Lunch 60€ on some days. And lunch on other days and dinner, 120€. No choice. (They know better anyway!)
The food could not be better, the fixed meal more interesting or diverse, the paired wines more tasty or generously poured, or the service more intelligent, solicitous and genuinely warm.
The legendary American food authority James Beard was once asked, “Mr. Beard, what is your favorite restaurant?” He famously responded, “Why madam, it is the same as yours, a restaurant where I am loved.”
We feel loved at Yam’Tcha, but that took time. We became familiar clients because we returned trip after trip to experience warm hospitality, beautiful French/Asian food consistently executed and served at the highest standards by lovely people who hardly change year to year.

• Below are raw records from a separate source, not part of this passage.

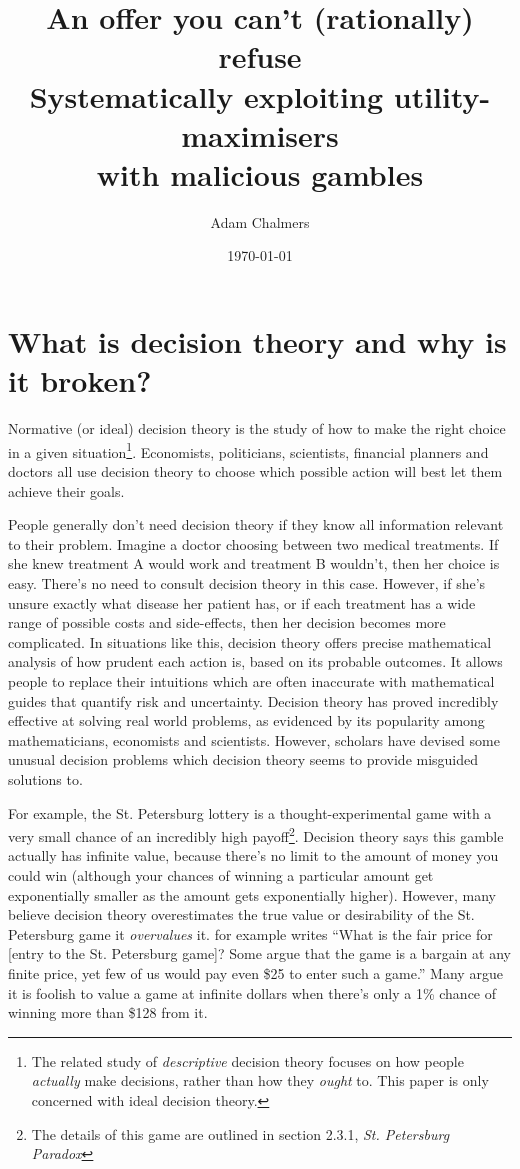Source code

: \documentclass{article}
\title{%
  An offer you can't (rationally) refuse \\
  \large Systematically exploiting utility-maximisers \\
    with malicious gambles}
\author{Adam Chalmers}
\date{\today}
\begin{document}
\frenchspacing
\doublespacing
\maketitle

\section{What is decision theory and why is it broken?}

Normative (or ideal) decision theory is the study of how to make the right choice in a given situation\footnote{The related study of \textit{descriptive} decision theory focuses on how people \textit{actually} make decisions, rather than how they \textit{ought} to. This paper is only concerned with ideal decision theory.}. Economists, politicians, scientists, financial planners and doctors all use decision theory to choose which possible action will best let them achieve their goals.

People generally don't need decision theory if they know all information relevant to their problem. Imagine a doctor choosing between two medical treatments. If she knew treatment A would work and treatment B wouldn't, then her choice is easy. There's no need to consult decision theory in this case. However, if she's unsure exactly what disease her patient has, or if each treatment has a wide range of possible costs and side-effects, then her decision becomes more complicated. In situations like this, decision theory offers precise mathematical analysis of how prudent each action is, based on its probable outcomes. It allows people to replace their intuitions \textemdash{} which are often inaccurate \textemdash{} with mathematical guides that quantify risk and uncertainty. Decision theory has proved incredibly effective at solving real world problems, as evidenced by its popularity among mathematicians, economists and scientists. However, scholars have devised some unusual decision problems which decision theory seems to provide misguided solutions to. 

For example, the St. Petersburg lottery is a thought-experimental game with a very small chance of an incredibly high payoff\footnote{The details of this game are outlined in section 2.3.1, \textit{St. Petersburg Paradox}}. Decision theory says this gamble actually has infinite value, because there's no limit to the amount of money you could win (although your chances of winning a particular amount get exponentially smaller as the amount gets exponentially higher). However, many believe decision theory overestimates the true value or desirability of the St. Petersburg game \textemdash{} it \textit{overvalues} it. \citep{hacking1980strange} for example writes ``What is the fair price for [entry to the St. Petersburg game]? Some argue that the game is a bargain at any finite price, yet few of us would pay even \$25 to enter such a game.'' Many argue it is foolish to value a game at infinite dollars when there's only a 1\% chance of winning more than \$128 from it.
\end{document}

Our 2019 lunch confirmed – once again – that this is our favorite Paris restaurant still. Book early. (And if you fail to book, or fail to land a precious table, consider an impromptu lunch at the Boutique around the corner on Rue Sauval, the original Yam’Tcha location, where they serve tea and steamed buns (bao), including the “cheese course” at the restaurant.)
Or try the newest offshoot, a more overtly Asian casual restaurant and take-out, Café Lai‘Tcha, across the new Les Halles Park accessible from Rue Sauval at 7 Rue du Jour (around the corner from the 24-hour Au Pied du Cochon.)
We’ve eaten at Yam ‘Tcha so many times, and enjoyed every meal. Could it be that we’ve never eaten the same dish twice except for the Stilton steamed bun which comes after course #5 or #6 and before dessert (the cheese course)? Every meal has been delicious, inventive and unusual. Still a mix of French ingredients and Asian inspiration and technique. It is a unique restaurant, comfortable in the slightly larger space it moved into six or so years ago. One change: the chef’s 10-year-old son was spending this weekend night helping his mother in the kitchen (see her in an early episode of Chef’s Table).
One menu. No choice. The key staff have become like friends, even though we see them only once or twice each year. Every guest treated warmly. Many, like us, longtime regulars.
Better than ever, and still our favorite Paris meal. Menu now, 170€, plus wines by the bottle or glass.